1. Principal Component Analysis

When working with multivariate data, we are often presented with a large number of strongly correlated variables. This poses computational challenges and the results are hard to interpret. As a result, data scientists often choose to work with a few relevant but uncorrelated variables derived from the original variables in the dataset.

2. Principal Component Analysis (PCA) goals

Principal Component Analysis, or PCA, provides a framework for constructing new variables which are weighted sums of existing variables, with the goal of making them uncorrelated. Further, only a few of these variables might allow us to capture a majority of the variation present in the full dataset.

3. Algorithm

We first need to construct the principal components or PCs. In this three-dimensional data example, the first PC explains the maximum possible variation in the orange direction. PC2, in blue is uncorrelated with PC1 and explains the maximum remaining variation in that direction. PC3 explains the remaining variation in the green direction and is uncorrelated to both PC1 and PC2. Fortunately, we do not have to code the above optimization steps, since the princomp() function will give us all the PCs.
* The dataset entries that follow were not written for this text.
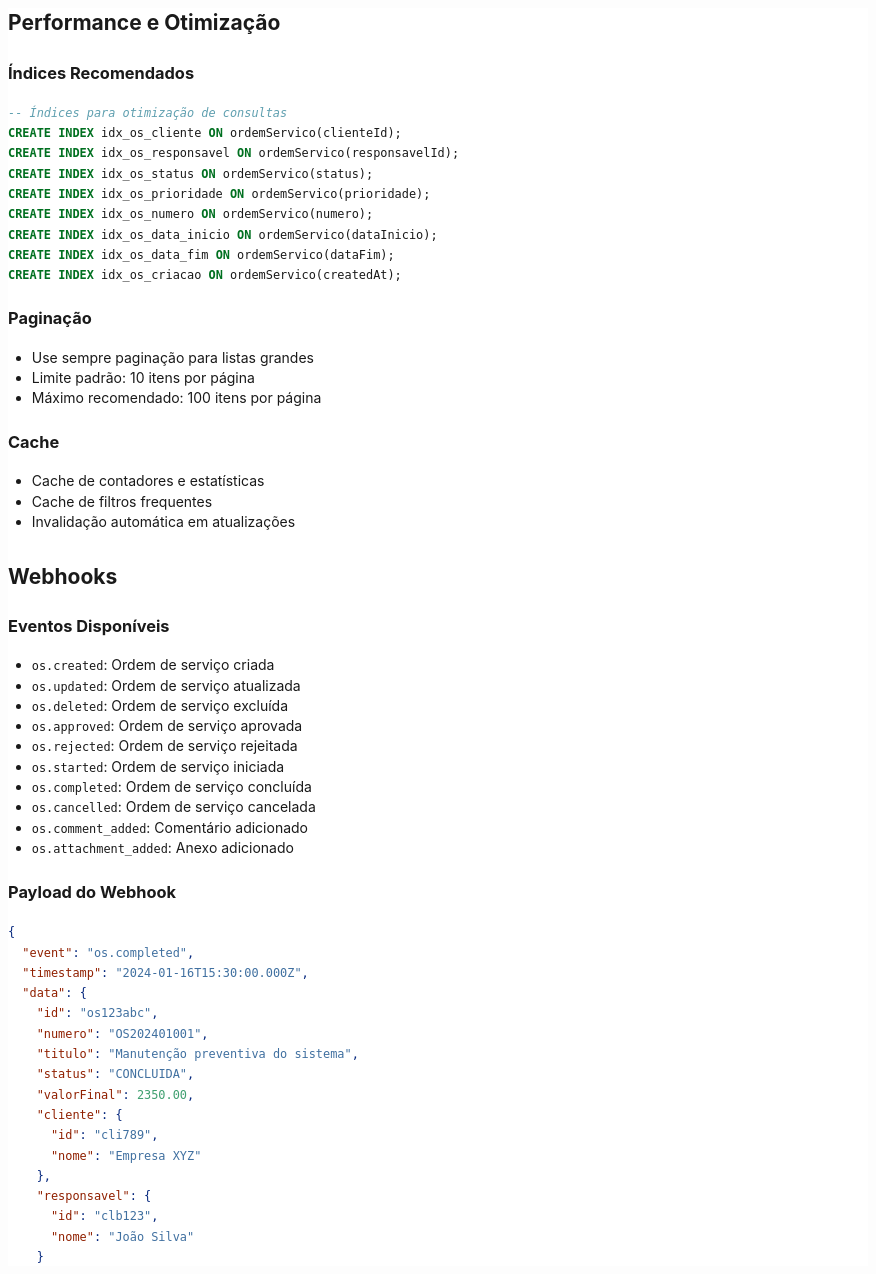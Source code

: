 ## Performance e Otimização

### Índices Recomendados

```sql
-- Índices para otimização de consultas
CREATE INDEX idx_os_cliente ON ordemServico(clienteId);
CREATE INDEX idx_os_responsavel ON ordemServico(responsavelId);
CREATE INDEX idx_os_status ON ordemServico(status);
CREATE INDEX idx_os_prioridade ON ordemServico(prioridade);
CREATE INDEX idx_os_numero ON ordemServico(numero);
CREATE INDEX idx_os_data_inicio ON ordemServico(dataInicio);
CREATE INDEX idx_os_data_fim ON ordemServico(dataFim);
CREATE INDEX idx_os_criacao ON ordemServico(createdAt);
```

### Paginação

- Use sempre paginação para listas grandes
- Limite padrão: 10 itens por página
- Máximo recomendado: 100 itens por página

### Cache

- Cache de contadores e estatísticas
- Cache de filtros frequentes
- Invalidação automática em atualizações

## Webhooks

### Eventos Disponíveis

- `os.created`: Ordem de serviço criada
- `os.updated`: Ordem de serviço atualizada
- `os.deleted`: Ordem de serviço excluída
- `os.approved`: Ordem de serviço aprovada
- `os.rejected`: Ordem de serviço rejeitada
- `os.started`: Ordem de serviço iniciada
- `os.completed`: Ordem de serviço concluída
- `os.cancelled`: Ordem de serviço cancelada
- `os.comment_added`: Comentário adicionado
- `os.attachment_added`: Anexo adicionado

### Payload do Webhook

```json
{
  "event": "os.completed",
  "timestamp": "2024-01-16T15:30:00.000Z",
  "data": {
    "id": "os123abc",
    "numero": "OS202401001",
    "titulo": "Manutenção preventiva do sistema",
    "status": "CONCLUIDA",
    "valorFinal": 2350.00,
    "cliente": {
      "id": "cli789",
      "nome": "Empresa XYZ"
    },
    "responsavel": {
      "id": "clb123",
      "nome": "João Silva"
    }
```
4. Principal Component Analysis in R

There are several functions that can perform PCA in R. We will use the princomp() function. The princomp() function takes a data frame or matrix as the first argument. By default, the function uses the covariance matrix to construct the PCs. If you are interested in the scaled variables instead of unscaled variables, you can specify cor equals TRUE to use the correlation matrix instead. The third argument, score, takes a logical value indicating whether the score on each PC should be calculated. We will discuss these in more detail later.

5. Principal Component Analysis of mtcars dataset

Let's use the princomp() function on a subset of the mtcars dataset. The first five entries of the mtcars dataset show that the am and gear variables are binary. Standard PCA is not designed to work on binary or categorical data, so we need to exclude these variables.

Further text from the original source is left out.